Your Sister's Sister is a 2011 American comedy-drama film written and directed by Lynn Shelton and starring Emily Blunt, Rosemarie DeWitt, and Mark Duplass. The film premiered on September 11, 2011, at the Toronto International Film Festival, and was released in the United States on June 15, 2012.

Plot
Jack is struggling emotionally a year after the death of his brother. His friend (and his brother's ex-girlfriend) Iris offers to let him stay at her father's isolated island cabin, to restore his spirits. Upon arrival, he finds Iris's sister Hannah, a lesbian who has recently broken up with her partner and is staying at the cabin without Iris's knowledge.

They talk and drink together, and end up sleeping together, using Hannah's condom. Iris arrives at the cabin unexpectedly the next morning, and Jack suggests that he and Hannah shouldn't tell her they slept together. Iris later tells her sister that she's fallen in love with Jack.

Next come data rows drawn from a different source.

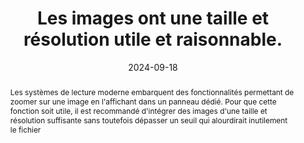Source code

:---
title: Les images ont une taille et résolution utile et raisonnable.
abstract: Les systèmes de lecture moderne embarquent des fonctionnalités permettant de zoomer sur une image en l'affichant dans un panneau dédié. Pour que cette fonction soit utile, il est recommandé d'intégrer des images d'une taille et résolution suffisante sans toutefois dépasser un seuil qui alourdirait inutilement le fichier
categories: ["Images et médias"]
agrege: O4114-E025
opquast: '4 114'
indiceebook: '25'
description: "Règle n° 025"
before: "024"
weight: "025"
after: "026"
actif: '0'
layout: rules
date: 2024-09-18
tags: ["Accessibilité", "Lisibilité", "Écoconception"]
objectif: ["Diminuer la quantité de données à télécharger.", "
Améliorer la vitesse d’affichage de la page.", "
Diminuer l'impact énergétique lié à la lecture numérique.", "Offrir de la flexibilité pour la consultation des images"]
Meo: ["Si il n'existe pas de raison de conserver une image de plus grande définition que son affichage, fournir, des versions spécifiques de celles-ci et non les images originales redimensionnées via leurs attributs HTML ou leurs propriétés CSS."]
Controle: [""]
epubcheck: false
ace: false
humancheck: true
ReadiumGoToolkit: 
Source: ["Opquast"]
Referentiel: [""]
steps: ["Éditorial", "Fabrication"]
comment: peut on convenir d'une taille d'image à embarquer de façon à ce que le RS puisse zoomer&nbsp;? 
---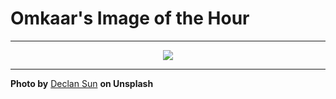 # Omkaar's Image of the Hour

---

<div align="center">

<a href="https://unsplash.com/photos/architectural-interior-featuring-white-stairs-and-railings-rwKph7QipOk">
  <img src="https://images.unsplash.com/photo-1751885276951-54fa35ebe971?crop=entropy&cs=tinysrgb&fit=max&fm=jpg&ixid=M3w3NjA2Nzh8MHwxfHJhbmRvbXx8fHx8fHx8fDE3NTM1OTk2MDB8&ixlib=rb-4.1.0&q=80&w=1080" style="max-width:100%; height:auto;">
</a>



</div>

---

**Photo by** [Declan Sun](https://unsplash.com/@declansun) **on Unsplash**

The next day, Iris mentions that Hannah wants to have a baby. Jack examines the used condom, and finds Hannah had poked holes in it. Hannah confesses to Iris she slept with Jack. Iris confronts Jack about it, and Jack accuses Hannah of stealing his sperm. Hannah admits it, but says she would never have slept with Jack if she had known Iris was in love with him. Jack is stunned to hear Iris loves him, and Iris is stunned that Hannah told him.

Later that night, Jack talks to Iris and apologizes. He reveals to Iris that he was only with Hannah because he can't be with her, which breaks Iris's heart because they could have avoided it all if only they had confessed their feelings towards each other sooner. Both Jack and Iris break down crying, and Jack leaves. Over the next day or so, the sisters gradually reconcile, with Iris offering to help Hannah to raise the child should she give birth.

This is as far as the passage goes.